A cet égard, l’article 27 du décret du 17 mars 1967 précise que les fonctions de conseiller syndical ne donnent pas lieu à rémunération. Or, le caractère gratuit d’un mandat a une incidence sur les conditions d’appréciation de la faute du mandataire. Le second alinéa de l’article 1992 du Code civil limite l’engagement de sa responsabilité aux seuls manquements contractuels qui revêtent une certaine gravité. À l’aune de ces dispositions, la jurisprudence cantonne fortement les possibilités d’engagement de la responsabilité des mandataires bénévoles tels que les conseillers syndicaux. Dans un arrêt du 29 novembre 2018, la troisième chambre civile de la Cour de cassation a ainsi jugé que l’engagement de la responsabilité contractuelle du conseiller syndical par un copropriétaire tiers au mandat s’exerce dans les limites prévues par le second alinéa de l’article 1992 précité et requiert donc l’existence d’une faute suffisamment grave (Civ. 3e, 29 nov. 2018, pourvoi n° 17-27.766). Dès lors, des juges du fond saisis de litiges opposants un copropriétaire à un membre du conseil syndical ont pu indiquer que le dépôt de notes indiquant le sens du vote des membres du conseil dans les boîtes aux lettres de la copropriété avant l’assemblée ne constituait pas un abus d’autorité fautif, et que, quoiqu’il appartienne au conseil syndical de donner son avis à l’assemblée générale en vertu de l’article 21 de la loi du 10 juillet 1965, les copropriétaires réunis en assemblée générale restent libres de voter comme ils l’entendent (CA Paris, pôle 4, ch. 2, 20 sept. 2017, n° 15/10113). Ainsi, sur les questions juridiques comme sur tout autre point intéressant le syndicat, une obligation de résultat quant aux conseils et avis donnés par les conseillers syndicaux, mandataires non professionnels et non rémunérés, ne saurait être contractée vis-à-vis du syndicat des copropriétaires ni invoquée par un tiers au mandat. Elle ne saurait non plus annihiler la responsabilité et la souveraineté de l’assemblée générale dans sa prise de décision.

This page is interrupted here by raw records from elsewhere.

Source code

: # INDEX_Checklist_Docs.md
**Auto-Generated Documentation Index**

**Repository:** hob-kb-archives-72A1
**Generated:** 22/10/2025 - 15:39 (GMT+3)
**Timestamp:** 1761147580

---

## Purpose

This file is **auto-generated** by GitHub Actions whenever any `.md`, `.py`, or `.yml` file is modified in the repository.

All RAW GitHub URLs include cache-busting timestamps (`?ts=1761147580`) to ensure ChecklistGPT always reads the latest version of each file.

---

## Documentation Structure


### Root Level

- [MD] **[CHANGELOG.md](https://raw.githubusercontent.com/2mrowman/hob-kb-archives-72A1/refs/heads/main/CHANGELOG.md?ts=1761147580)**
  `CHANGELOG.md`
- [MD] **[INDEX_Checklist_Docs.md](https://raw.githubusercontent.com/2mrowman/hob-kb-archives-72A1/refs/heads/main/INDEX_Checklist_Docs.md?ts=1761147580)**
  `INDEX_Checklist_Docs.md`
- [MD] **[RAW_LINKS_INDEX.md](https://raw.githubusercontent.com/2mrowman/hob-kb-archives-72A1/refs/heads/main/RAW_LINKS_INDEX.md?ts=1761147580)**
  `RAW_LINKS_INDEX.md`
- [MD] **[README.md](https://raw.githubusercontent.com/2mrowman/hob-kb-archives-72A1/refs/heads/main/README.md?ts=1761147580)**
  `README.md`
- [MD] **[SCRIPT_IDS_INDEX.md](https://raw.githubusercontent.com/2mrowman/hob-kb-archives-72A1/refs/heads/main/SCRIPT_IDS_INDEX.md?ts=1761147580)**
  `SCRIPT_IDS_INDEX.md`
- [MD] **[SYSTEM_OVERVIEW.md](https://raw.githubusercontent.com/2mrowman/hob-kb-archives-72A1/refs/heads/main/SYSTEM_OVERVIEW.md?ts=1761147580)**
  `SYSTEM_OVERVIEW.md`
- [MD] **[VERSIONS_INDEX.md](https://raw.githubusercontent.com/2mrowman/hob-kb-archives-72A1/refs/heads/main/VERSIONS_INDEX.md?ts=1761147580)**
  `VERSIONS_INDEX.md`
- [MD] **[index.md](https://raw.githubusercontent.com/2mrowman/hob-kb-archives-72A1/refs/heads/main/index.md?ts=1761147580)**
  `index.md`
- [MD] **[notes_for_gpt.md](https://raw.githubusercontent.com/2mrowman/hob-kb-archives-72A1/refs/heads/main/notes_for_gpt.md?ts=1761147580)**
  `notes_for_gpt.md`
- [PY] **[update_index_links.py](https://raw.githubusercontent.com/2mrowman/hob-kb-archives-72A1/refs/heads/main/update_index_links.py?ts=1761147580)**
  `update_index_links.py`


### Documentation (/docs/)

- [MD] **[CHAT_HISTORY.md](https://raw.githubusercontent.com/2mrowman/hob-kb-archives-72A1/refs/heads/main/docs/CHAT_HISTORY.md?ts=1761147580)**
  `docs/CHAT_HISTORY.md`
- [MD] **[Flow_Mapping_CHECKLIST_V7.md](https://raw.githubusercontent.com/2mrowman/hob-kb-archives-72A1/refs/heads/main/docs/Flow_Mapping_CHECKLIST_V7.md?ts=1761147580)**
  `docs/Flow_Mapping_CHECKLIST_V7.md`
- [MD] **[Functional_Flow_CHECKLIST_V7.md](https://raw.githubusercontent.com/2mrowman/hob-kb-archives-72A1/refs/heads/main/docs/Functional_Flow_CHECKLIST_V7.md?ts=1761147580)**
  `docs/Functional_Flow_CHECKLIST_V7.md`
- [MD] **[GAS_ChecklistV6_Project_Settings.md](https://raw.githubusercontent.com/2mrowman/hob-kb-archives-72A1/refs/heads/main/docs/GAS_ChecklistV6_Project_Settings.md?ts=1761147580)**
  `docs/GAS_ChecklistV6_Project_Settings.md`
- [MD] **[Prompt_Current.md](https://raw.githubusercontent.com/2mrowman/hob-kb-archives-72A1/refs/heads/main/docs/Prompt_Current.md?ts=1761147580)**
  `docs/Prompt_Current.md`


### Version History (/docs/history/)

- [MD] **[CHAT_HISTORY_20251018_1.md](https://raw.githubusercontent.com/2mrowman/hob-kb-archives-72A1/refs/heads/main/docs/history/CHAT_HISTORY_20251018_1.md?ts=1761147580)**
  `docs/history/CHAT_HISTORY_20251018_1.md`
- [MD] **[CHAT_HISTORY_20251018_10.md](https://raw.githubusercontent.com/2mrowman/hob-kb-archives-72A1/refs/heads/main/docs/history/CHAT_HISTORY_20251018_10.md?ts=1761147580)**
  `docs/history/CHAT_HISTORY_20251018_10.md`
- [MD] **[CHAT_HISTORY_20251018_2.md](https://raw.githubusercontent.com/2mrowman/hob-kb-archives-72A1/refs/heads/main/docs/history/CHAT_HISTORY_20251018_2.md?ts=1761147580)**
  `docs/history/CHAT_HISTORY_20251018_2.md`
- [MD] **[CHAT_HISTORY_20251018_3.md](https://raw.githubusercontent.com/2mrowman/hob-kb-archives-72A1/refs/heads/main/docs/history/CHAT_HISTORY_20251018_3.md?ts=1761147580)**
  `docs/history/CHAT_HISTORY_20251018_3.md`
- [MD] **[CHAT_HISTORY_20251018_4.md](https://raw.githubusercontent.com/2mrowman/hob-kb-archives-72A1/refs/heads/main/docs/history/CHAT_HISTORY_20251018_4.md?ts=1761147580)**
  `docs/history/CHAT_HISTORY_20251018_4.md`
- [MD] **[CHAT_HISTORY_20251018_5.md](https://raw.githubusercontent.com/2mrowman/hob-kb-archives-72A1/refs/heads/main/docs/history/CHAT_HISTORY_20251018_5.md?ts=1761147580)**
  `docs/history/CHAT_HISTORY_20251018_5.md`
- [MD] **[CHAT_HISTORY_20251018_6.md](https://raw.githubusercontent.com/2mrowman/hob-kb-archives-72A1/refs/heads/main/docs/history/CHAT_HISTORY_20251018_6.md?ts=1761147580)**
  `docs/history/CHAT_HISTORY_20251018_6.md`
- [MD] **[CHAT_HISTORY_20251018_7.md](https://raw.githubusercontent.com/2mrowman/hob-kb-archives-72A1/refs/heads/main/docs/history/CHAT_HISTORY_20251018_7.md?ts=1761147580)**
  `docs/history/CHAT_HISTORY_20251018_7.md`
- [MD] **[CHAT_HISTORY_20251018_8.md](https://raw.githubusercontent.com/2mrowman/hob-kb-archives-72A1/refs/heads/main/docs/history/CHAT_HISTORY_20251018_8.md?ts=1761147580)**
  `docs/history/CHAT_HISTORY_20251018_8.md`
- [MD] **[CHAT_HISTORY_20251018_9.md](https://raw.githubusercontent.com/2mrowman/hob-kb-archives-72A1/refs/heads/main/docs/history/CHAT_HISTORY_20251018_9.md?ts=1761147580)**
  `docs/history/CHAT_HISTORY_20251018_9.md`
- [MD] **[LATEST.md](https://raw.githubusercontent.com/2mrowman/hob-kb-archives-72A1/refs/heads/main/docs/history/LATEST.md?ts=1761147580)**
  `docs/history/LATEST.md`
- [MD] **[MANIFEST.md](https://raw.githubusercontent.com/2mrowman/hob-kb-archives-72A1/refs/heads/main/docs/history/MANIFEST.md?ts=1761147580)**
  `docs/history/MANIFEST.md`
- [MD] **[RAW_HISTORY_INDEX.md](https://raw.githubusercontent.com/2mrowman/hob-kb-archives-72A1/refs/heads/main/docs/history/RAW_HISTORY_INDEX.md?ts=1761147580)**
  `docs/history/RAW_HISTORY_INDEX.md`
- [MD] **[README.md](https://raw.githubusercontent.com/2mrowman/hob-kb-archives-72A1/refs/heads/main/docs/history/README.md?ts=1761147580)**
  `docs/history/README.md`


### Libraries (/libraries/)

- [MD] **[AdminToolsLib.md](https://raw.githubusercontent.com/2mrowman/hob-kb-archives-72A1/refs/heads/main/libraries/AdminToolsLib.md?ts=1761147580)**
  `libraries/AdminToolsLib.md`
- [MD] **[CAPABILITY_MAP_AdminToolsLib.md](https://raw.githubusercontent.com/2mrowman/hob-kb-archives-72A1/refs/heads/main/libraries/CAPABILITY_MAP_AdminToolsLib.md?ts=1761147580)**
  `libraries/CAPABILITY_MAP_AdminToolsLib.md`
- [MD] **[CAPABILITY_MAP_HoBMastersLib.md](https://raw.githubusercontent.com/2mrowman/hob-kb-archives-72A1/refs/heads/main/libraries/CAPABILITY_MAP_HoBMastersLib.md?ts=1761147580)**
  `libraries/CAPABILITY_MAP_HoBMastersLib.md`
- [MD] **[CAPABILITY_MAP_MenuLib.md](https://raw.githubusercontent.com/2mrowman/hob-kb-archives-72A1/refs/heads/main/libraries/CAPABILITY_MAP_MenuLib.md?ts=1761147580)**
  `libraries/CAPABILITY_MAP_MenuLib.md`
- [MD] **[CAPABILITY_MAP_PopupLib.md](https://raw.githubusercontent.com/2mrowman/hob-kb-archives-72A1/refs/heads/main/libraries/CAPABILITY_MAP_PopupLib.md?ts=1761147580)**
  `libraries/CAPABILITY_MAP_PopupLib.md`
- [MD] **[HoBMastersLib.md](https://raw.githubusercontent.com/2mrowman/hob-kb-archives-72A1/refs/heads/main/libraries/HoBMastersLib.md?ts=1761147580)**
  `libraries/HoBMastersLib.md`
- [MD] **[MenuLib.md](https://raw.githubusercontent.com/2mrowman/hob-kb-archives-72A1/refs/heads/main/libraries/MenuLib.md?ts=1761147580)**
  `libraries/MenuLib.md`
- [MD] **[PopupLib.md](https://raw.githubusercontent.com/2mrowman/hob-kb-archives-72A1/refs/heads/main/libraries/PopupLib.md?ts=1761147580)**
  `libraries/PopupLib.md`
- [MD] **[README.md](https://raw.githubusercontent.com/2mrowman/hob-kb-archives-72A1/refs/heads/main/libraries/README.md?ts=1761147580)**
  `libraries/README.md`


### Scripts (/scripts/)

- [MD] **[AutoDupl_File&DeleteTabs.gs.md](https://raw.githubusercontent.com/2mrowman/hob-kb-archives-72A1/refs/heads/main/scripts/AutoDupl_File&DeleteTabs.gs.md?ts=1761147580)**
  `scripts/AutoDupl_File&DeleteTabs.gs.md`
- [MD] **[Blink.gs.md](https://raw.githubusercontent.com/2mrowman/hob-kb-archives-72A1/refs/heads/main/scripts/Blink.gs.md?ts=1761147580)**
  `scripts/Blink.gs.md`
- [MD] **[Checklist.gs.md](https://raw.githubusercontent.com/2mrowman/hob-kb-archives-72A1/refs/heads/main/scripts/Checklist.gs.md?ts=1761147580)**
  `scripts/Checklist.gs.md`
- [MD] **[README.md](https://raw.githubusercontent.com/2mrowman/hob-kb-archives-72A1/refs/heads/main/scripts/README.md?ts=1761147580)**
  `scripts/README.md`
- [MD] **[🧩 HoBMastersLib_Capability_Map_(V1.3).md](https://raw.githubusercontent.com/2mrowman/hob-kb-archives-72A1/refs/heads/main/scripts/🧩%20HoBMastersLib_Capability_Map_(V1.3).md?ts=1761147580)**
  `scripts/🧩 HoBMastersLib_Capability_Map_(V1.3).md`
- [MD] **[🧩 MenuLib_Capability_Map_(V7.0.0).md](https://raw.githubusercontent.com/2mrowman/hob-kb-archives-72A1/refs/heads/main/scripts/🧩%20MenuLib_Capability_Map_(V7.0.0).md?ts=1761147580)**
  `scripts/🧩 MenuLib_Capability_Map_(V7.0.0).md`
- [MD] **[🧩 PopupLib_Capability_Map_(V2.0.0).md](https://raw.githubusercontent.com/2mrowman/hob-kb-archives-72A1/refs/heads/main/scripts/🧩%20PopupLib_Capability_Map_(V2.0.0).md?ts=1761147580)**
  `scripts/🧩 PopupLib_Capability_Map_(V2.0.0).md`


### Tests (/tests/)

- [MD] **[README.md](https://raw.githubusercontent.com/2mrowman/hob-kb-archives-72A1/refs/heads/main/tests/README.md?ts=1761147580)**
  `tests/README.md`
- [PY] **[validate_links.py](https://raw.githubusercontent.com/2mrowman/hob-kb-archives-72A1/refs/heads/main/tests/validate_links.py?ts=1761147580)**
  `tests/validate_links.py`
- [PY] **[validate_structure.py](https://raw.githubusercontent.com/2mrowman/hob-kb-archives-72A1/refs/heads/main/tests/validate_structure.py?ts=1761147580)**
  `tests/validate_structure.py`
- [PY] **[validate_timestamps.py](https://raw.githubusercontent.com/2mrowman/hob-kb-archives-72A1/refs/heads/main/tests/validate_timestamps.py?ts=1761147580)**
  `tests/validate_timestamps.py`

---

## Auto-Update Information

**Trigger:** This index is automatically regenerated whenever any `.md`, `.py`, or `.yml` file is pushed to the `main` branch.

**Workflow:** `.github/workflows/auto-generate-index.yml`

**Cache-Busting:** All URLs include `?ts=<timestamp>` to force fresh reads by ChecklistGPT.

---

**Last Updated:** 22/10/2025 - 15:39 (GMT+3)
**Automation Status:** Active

Si la jurisprudence semble ménager l’hypothèse d’une responsabilité en cas d’avis sciemment erroné d’un conseiller syndical, donné dans le but de nuire à un copropriétaire, il appartiendrait également au copropriétaire demandeur de démontrer que la décision prise après avis du conseil syndical s’est avérée inutile ou injustifiée et que le préjudice qu’il invoque ne correspond pas à celui résultant des conséquences des décisions souveraines de l’assemblée (CA Paris, pôle 4, ch. 2, 21 juin 2017, n° 15/09932). Enfin, dans le cadre de la liberté des débats en assemblée générale, aucune règle de nature légale ou réglementaire n’interdit par principe à un membre du syndicat, qu’il soit membre du conseil syndical ou non, de suggérer aux copropriétaires de voter dans un sens déterminé. Il en va de l’essence même de la prise de décision en assemblée, qui permet au copropriétaire de revoir sa position en connaissance des avis de chacun et particulièrement de celui du conseil syndical.